Interval length from 4:00 to 10:00 is 6 hours — namely 4–5, 5–6, 6–7, 7–8, 8–9, 9–10.
Naively multiplying gives \(6 \times 2 = 12\) occurrences.
But check for boundary duplication at exactly 4:00 or 10:00 — do the hands make a \(90^\circ\) angle at either boundary time.
At 4:00, the hour hand is at \(120^\circ\) and the minute hand at \(0^\circ\), difference \(120^\circ\), not right angle — so no boundary count at 4:00.
At 10:00, the hour hand is at \(300^\circ\) and the minute hand at \(0^\circ\), difference \(300^\circ\) (or \(60^\circ\) the other way), not right angle — so no boundary count at 10:00.
Why then is the total not 12 — we must verify minute-range validity in each hour, because in one hour of any 6-hour stretch the two theoretical times may collapse into one valid time due to out-of-range minutes.
Let us compute explicitly for one pair of hours to see the pattern and confirm the count.
For 4–5: set \(h=4\).
Case A: \(5.5m = 30\cdot4 + 90 = 210 \Rightarrow m = 38\frac{2}{11}\) (valid).
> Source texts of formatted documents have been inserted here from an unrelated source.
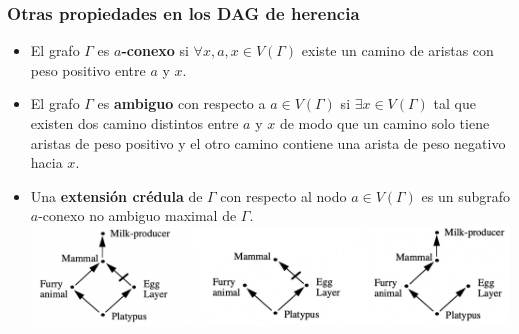 \documentclass[
10pt, %
aspectratio=169, %
]{beamer}
\begin{document}
	\begin{frame}
		
		\frametitle{Otras propiedades en los DAG de herencia}
		
		\begin{itemize}
			\item El grafo $\Gamma$ es \textbf{$a$-conexo} si $\forall x, a, x \in V(\Gamma)$ existe un camino de aristas con peso positivo entre $a$ y $x$.
			
			\vspace{1\baselineskip}
			\item El grafo $\Gamma$ es \textbf{ambiguo} con respecto a $a \in V(\Gamma)$ si $\exists x \in V(\Gamma)$ tal que existen dos camino distintos entre $a$ y $x$ de modo que un camino solo tiene aristas de peso positivo y el otro camino contiene una arista de peso negativo hacia $x$.
			
			\vspace{1\baselineskip}
			\item Una \textbf{extensión crédula} de $\Gamma$ con respecto al nodo $a \in V(\Gamma)$ es un subgrafo $a$-conexo no ambiguo maximal de $\Gamma$. \\[3mm]
			
			\centering
			\includegraphics[scale=0.27]{credula.png}
			
		\end{itemize}
		
	\end{frame}
	
\end{document}

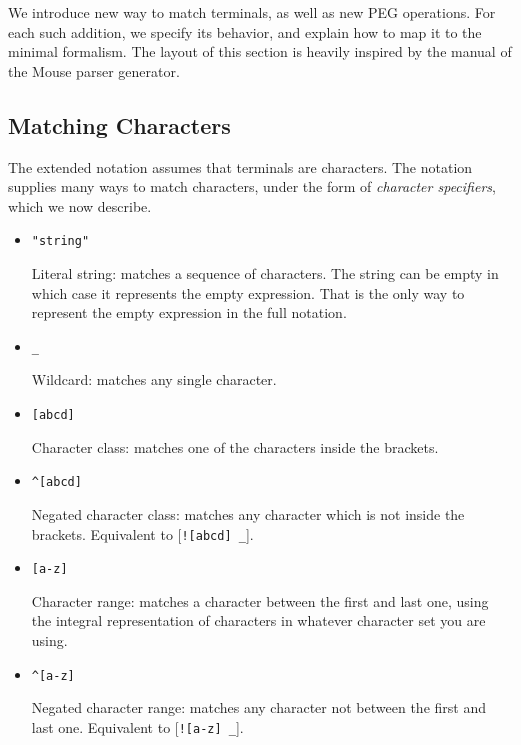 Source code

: We introduce new way to match terminals, as well as new PEG operations. For each
such addition, we specify its behavior, and explain how to map it to the minimal
formalism. The layout of this section is heavily inspired by the manual of the
Mouse parser generator. \cite{mouse_man}

\subsection{Matching Characters}

The extended notation assumes that terminals are characters. The notation
supplies many ways to match characters, under the form of \emph{character
  specifiers}, which we now describe.

\begin{itemize}

\item \verb|"string"|

  Literal string: matches a sequence of characters. The string can be empty in
  which case it represents the empty expression. That is the only way to
  represent the empty expression in the full notation.

\item \verb|_|

  Wildcard: matches any single character.

\item \verb|[abcd]|

  Character class: matches one of the characters inside the brackets.

\item \verb|^[abcd]|

  Negated character class: matches any character which is not inside the
  brackets. Equivalent to [\lstinline{![abcd] _}].

\item \verb|[a-z]|

  Character range: matches a character between the first and last one, using the
  integral representation of characters in whatever character set you are using.

\item \verb|^[a-z]|

  Negated character range: matches any character not between the first and last
  one. Equivalent to [\lstinline{![a-z] _}].

\end{itemize}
Case B: \(5.5m = 30\cdot4 - 90 = 30 \Rightarrow m = 5\frac{5}{11}\) (valid).
For 5–6: \(h=5\).
Case A: \(5.5m = 240 \Rightarrow m = 43\frac{7}{11}\) (valid).
Case B: \(5.5m = 60 \Rightarrow m = 10\frac{10}{11}\) (valid).
Continuing similarly for 6–7, 7–8, 8–9, 9–10 gives two valid times each — twelve in total — but we must note that across any 12-hour span there are 22 right angles, which averages to \(22/12 \approx 1.833\) per hour, not exactly 2 everywhere, leading to one fewer in any 6-hour block than 12.
A well-known property is: in any continuous span of 6 hours, the hands are at right angles 11 times because the relative cycle completes every \(65\frac{5}{11}\) minutes, and \(6\) hours equals \(360\) minutes which fits \(360 / 32.727...\approx 11\) right-angle events exactly.
Hence, from 4 pm to 10 pm the hands are at right angles 11 times.
Therefore, the correct answer is 11.